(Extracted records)
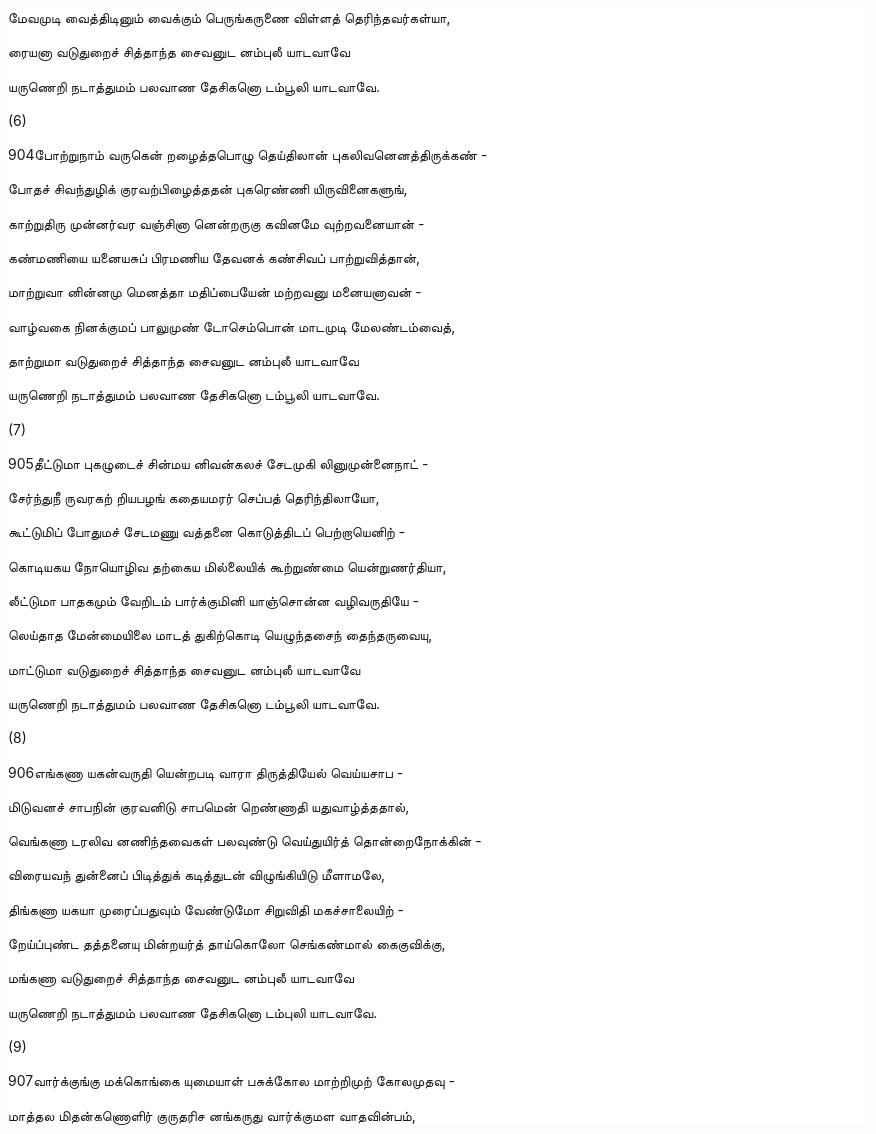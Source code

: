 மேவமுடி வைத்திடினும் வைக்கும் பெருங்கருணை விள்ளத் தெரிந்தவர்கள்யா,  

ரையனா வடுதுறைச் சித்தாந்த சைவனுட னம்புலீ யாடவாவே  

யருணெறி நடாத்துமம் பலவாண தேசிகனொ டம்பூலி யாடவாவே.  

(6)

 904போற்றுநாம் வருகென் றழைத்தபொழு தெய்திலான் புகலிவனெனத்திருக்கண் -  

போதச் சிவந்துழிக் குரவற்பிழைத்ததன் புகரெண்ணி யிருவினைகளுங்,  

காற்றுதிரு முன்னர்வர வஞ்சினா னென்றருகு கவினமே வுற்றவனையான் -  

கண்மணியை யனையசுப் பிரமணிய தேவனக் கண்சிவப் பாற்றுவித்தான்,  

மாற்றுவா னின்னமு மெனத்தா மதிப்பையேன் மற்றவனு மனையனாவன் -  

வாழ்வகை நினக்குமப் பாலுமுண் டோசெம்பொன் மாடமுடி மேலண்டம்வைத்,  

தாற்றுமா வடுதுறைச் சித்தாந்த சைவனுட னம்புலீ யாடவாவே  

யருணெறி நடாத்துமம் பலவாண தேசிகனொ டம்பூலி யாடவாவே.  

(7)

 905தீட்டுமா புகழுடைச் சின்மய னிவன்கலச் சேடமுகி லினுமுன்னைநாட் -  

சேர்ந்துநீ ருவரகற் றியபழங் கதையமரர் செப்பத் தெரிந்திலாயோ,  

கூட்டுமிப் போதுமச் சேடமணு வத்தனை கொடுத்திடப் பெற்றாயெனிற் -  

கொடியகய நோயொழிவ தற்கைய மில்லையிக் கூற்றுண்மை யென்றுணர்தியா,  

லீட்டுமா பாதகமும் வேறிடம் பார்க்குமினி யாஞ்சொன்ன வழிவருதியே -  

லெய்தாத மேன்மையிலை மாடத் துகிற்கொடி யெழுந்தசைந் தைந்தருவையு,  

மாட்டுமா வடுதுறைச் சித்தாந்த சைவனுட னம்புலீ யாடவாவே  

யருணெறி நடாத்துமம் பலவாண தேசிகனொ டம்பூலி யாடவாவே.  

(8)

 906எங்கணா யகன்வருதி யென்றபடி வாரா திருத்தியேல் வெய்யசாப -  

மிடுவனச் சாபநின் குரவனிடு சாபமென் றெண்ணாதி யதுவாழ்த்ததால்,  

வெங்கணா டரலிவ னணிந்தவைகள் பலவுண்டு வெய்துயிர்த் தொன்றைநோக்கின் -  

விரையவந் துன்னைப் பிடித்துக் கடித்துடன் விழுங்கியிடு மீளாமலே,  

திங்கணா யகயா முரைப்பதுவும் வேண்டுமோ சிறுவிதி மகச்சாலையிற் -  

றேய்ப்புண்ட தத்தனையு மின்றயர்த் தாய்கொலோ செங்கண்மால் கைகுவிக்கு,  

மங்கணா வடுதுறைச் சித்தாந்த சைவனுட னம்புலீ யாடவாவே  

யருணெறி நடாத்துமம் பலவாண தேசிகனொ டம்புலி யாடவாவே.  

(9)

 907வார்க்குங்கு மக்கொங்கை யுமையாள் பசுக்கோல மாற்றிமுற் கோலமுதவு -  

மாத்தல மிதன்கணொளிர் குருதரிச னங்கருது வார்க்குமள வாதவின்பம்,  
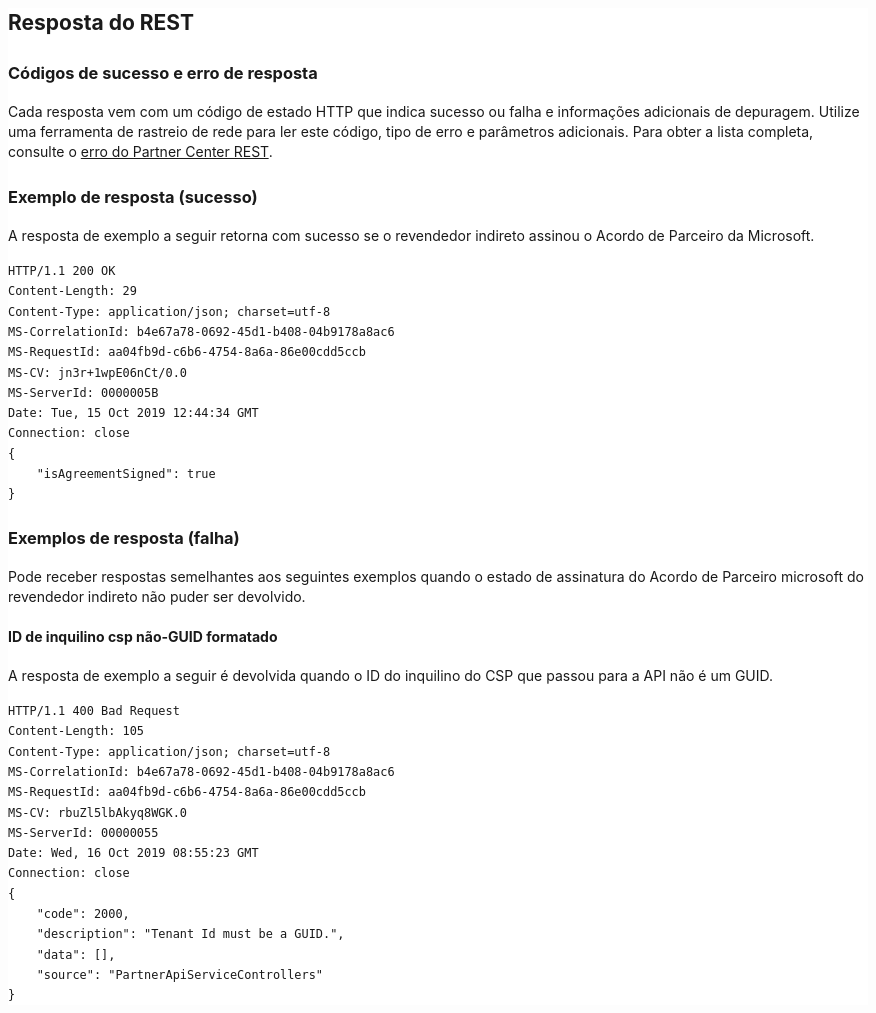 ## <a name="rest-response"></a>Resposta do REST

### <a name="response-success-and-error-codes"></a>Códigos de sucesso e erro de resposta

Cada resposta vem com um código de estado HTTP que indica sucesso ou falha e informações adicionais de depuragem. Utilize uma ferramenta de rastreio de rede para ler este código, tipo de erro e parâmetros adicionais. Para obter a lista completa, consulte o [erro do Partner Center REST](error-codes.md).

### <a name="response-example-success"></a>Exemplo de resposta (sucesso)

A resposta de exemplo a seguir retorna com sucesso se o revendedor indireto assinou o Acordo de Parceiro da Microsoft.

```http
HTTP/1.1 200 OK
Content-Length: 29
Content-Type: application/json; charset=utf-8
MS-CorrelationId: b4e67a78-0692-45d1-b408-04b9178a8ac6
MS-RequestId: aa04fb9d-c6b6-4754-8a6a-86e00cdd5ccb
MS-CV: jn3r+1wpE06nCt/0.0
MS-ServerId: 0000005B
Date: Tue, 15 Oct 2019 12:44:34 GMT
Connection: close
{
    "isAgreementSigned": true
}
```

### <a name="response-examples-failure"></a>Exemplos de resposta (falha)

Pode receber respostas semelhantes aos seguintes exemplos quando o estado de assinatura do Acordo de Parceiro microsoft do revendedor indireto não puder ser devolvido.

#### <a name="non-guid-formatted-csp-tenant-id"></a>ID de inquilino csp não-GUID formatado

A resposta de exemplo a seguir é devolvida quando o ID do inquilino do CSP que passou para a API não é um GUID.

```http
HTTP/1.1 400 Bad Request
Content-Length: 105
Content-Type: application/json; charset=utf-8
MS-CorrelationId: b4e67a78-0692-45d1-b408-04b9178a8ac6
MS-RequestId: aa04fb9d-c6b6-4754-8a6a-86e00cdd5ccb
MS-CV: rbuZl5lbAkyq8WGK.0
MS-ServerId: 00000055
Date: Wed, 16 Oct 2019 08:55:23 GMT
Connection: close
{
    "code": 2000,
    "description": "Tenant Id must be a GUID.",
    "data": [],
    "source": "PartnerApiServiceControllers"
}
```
--
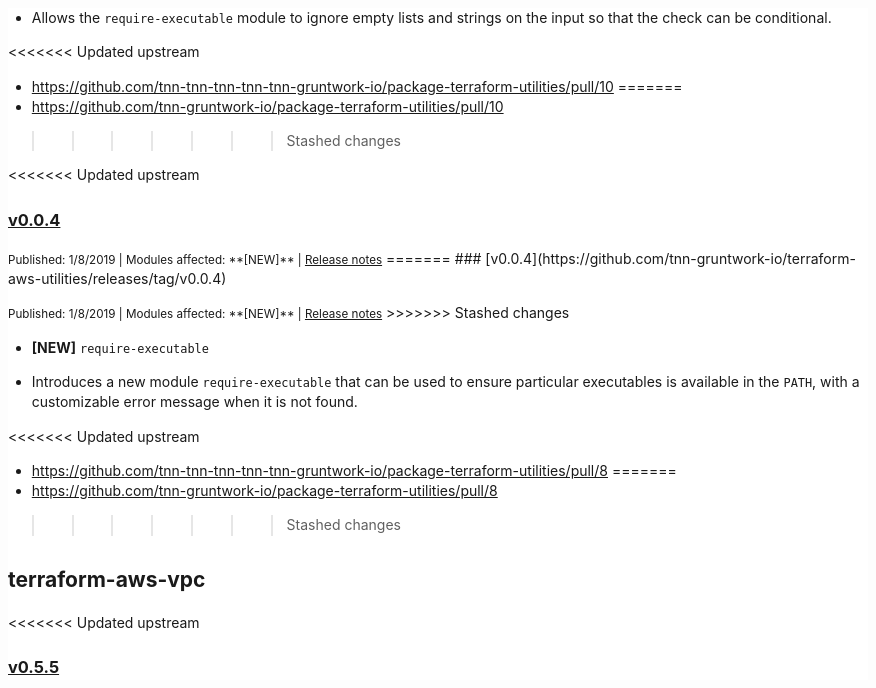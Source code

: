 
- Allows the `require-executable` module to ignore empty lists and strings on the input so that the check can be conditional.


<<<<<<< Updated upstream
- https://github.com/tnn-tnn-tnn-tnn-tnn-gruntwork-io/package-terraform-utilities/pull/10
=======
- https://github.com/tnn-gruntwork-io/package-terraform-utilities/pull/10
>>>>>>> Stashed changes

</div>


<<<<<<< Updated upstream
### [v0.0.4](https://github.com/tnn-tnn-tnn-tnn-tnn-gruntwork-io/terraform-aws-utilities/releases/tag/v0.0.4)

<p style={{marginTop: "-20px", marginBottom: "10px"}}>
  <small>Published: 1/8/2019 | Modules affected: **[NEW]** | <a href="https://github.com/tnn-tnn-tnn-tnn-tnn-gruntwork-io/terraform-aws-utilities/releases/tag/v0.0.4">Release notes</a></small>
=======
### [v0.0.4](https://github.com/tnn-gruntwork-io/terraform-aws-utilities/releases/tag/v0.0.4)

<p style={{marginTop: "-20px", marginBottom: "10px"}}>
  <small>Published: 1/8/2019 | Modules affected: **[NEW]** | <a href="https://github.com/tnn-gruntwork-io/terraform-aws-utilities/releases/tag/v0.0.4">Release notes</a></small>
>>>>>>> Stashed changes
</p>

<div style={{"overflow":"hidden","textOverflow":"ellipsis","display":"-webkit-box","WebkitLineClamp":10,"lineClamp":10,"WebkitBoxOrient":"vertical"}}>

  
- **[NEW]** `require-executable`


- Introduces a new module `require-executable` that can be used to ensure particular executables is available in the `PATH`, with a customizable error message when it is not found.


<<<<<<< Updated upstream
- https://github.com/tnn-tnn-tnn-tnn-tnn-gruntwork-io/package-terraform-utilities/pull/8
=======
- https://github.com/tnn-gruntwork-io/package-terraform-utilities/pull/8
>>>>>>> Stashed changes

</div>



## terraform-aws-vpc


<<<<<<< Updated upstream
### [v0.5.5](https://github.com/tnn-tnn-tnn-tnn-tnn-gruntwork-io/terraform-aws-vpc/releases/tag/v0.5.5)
==
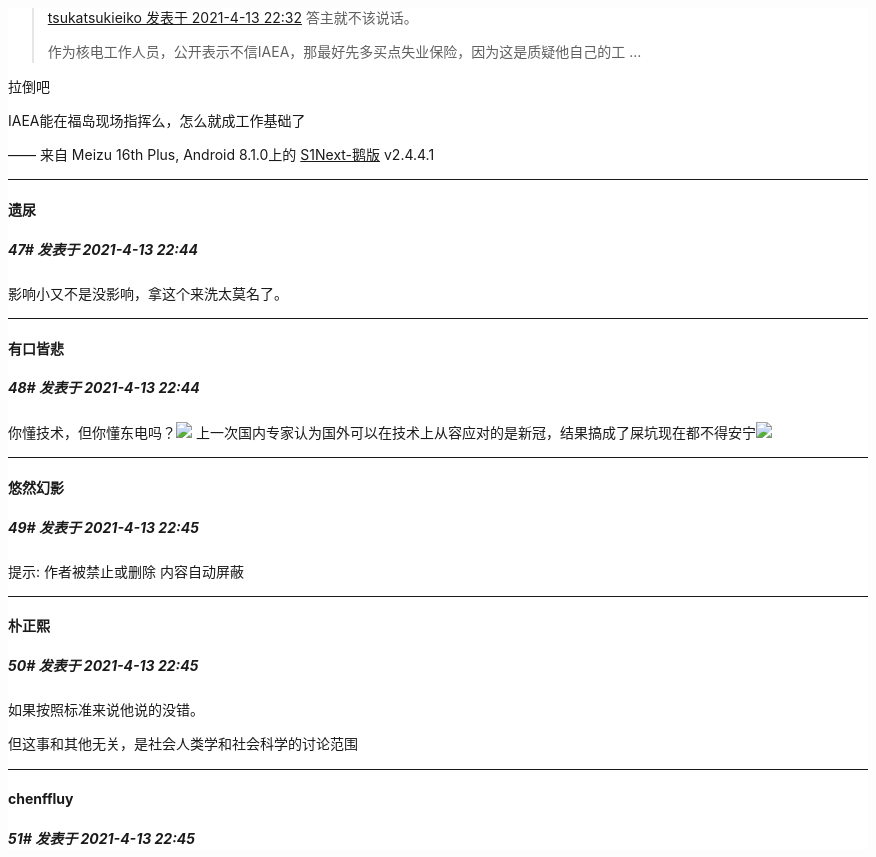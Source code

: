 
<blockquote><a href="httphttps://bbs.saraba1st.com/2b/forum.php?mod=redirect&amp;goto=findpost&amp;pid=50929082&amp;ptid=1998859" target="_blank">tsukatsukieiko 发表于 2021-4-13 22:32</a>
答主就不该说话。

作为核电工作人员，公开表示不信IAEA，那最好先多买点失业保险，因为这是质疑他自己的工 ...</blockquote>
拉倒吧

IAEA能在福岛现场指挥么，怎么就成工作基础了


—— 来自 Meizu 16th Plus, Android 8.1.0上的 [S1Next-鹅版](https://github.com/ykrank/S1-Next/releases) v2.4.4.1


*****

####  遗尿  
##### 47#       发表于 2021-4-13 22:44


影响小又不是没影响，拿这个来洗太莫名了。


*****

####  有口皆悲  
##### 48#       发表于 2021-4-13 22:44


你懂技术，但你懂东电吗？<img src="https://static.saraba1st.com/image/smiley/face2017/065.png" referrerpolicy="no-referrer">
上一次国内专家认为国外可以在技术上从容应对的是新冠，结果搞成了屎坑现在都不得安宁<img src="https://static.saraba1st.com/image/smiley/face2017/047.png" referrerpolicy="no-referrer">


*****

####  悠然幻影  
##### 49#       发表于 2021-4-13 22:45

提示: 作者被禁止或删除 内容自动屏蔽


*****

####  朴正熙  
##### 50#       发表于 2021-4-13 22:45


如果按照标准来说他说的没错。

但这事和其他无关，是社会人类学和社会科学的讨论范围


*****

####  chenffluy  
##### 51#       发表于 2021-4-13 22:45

The task: All lines with the word "success" are needed; pull them from the entries and copy each.

Solution for this task:
### <a name="response-success-and-error-codes"></a>Códigos de sucesso e erro de resposta
### <a name="response-example-success"></a>Exemplo de resposta (sucesso)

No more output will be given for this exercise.